The in-phase signal is then mixed in the in-phase mixer 14 with the carrier frequency signal provided by the local oscillator 12, while the quadrature signal is mixed in the quadrature mixer 18 with the carrier frequency signal shifted by 90 degrees by phase shifter 16. A mixed in-phase output signal is presented to the summer 20 from the in-phase mixer 14 and a mixed quadrature output signal is presented to the summer 20 from the quadrature mixer 18. The summer 20 combines the mixed in-phase output signal and the mixed quadrature output signal to form the GMSK output signal to be transmitted.
Further, it is known that certain functions of the conventional GMSK modulator illustrated in FIG. 1 may be provided by a signal processor as disclosed in the above-mentioned article by Dr. Feher, for instance, whereby ROM (Read Only Memory) devices may be employed to provide the numeric values of the respective cosine and sine signals. However, the utilization of a signal processor with associated ROM devices in the above-described "sample by sample" approach for constructing the in-phase and quadrature modulating signals not only requires relatively large-sized ROM devices, but also disadvantageously monopolizes much of the signal processor's processing time and resources due to the fact that calculations associated with generating the cosine and sine signals must be repetitively performed for each sample. Given the fact that a relatively large number of samples must be taken per input data bit in order to accurately construct the in-phase and quadrature modulating signals, the processing efficiency of such conventional approach may be disadvantageously low.

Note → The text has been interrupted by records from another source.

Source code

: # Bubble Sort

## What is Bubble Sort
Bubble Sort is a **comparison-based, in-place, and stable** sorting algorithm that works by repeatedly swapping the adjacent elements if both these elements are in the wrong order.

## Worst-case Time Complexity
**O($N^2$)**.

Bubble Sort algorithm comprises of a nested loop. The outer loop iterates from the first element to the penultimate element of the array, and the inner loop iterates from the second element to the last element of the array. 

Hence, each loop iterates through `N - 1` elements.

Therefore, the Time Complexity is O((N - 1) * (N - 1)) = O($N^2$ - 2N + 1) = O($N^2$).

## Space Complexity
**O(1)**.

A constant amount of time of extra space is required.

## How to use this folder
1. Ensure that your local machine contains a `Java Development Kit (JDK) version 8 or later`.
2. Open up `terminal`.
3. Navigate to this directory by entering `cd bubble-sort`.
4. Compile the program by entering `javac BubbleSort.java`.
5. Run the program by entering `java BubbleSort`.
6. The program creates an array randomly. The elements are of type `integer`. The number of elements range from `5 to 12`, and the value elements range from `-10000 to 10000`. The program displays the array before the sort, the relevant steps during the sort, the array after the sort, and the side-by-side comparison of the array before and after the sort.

Furthermore, the above-described conventional GMSK modulator suffers from several operational drawbacks, one such drawback being associated with the relative hardware complexity of such a GMSK modulator. While GMSK modulation, itself. provides known advantages and highly desirable features over other binary modulation approaches (e.g., increased bandwidth efficiency), the traditional GMSK modulator (see FIG. 1) requires more active components and processing stages than many other known modulators associated with alternate binary modulation techniques, e.g., QPSK. Therefore, it would be advantageous to be able to utilize the technique of GMSK modulation in a simpler, more efficient, modulator architecture as compared to those architectures previously known.